The new show at Akara Art highlights the familiarities and departures in the work of Nasreen Mohamedi and Jeram Patel

Nasreen Mohamedi, Untitled, ink and graphite on paper. Photo: courtesy Akara Art
Nasreen Mohamedi, Untitled, ink and graphite on paper. Photo: courtesy Akara Art

If you see Nasreen Mohamedi’s untitled ink and graphite work on paper from the 1980s, you will feel a sense of movement, as if the lines are in flight, tearing through a vast expanse of space. A similar pulsating energy is palpable in Jeram Patel’s blowtorch works. You can feel the action of the scorching heat on wood to create the charred cavities. And now one can observe the familiarities and departures between the practices of the two artists in a new show, titled Stirring Still, at Akara Art, Mumbai.

Some key works in the exhibition include large-format line drawings by Mohamedi and a rare composition by Patel that makes use of the barest hints of anatomical details to depict a crucified Jesus amidst a huddle of mourning witnesses.

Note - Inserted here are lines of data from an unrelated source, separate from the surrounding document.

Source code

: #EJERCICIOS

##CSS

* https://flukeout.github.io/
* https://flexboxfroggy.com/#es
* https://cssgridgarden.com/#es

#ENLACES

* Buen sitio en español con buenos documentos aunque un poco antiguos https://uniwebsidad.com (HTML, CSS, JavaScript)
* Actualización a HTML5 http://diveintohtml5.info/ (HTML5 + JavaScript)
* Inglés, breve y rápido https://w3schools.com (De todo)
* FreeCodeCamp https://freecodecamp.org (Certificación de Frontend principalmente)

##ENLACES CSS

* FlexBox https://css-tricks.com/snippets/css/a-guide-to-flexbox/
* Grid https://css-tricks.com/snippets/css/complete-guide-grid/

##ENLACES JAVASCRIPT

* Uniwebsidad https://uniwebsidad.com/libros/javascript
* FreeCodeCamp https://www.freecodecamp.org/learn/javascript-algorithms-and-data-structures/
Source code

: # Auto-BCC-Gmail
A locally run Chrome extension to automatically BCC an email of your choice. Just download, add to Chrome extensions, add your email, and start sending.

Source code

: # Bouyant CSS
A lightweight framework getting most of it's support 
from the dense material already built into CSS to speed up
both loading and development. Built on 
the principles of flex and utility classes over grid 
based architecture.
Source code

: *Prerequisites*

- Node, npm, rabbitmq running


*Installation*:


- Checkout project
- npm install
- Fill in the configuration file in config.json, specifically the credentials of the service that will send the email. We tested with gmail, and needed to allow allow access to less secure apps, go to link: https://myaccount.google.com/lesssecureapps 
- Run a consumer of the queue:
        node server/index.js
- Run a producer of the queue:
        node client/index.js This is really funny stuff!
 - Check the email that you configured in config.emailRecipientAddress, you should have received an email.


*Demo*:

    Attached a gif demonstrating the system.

Mumbai-based art critic and curator Girish Shahane, in an essay for the exhibition, expresses surprise at the fact that the pairing of Mohamedi and Patel in a two-artist exhibition has not been attempted previously. Though the two artists hailed from very different backgrounds, they studied in Europe within a few years of each other. They became friends in Bombay (now Mumbai) in the 1960s. And in the ensuing decade, Mohamedi joined the faculty of fine arts at the Maharaja Sayajirao University, Vadodara, where Patel was already a professor. They remained colleagues until Mohamedi’s death in 1990.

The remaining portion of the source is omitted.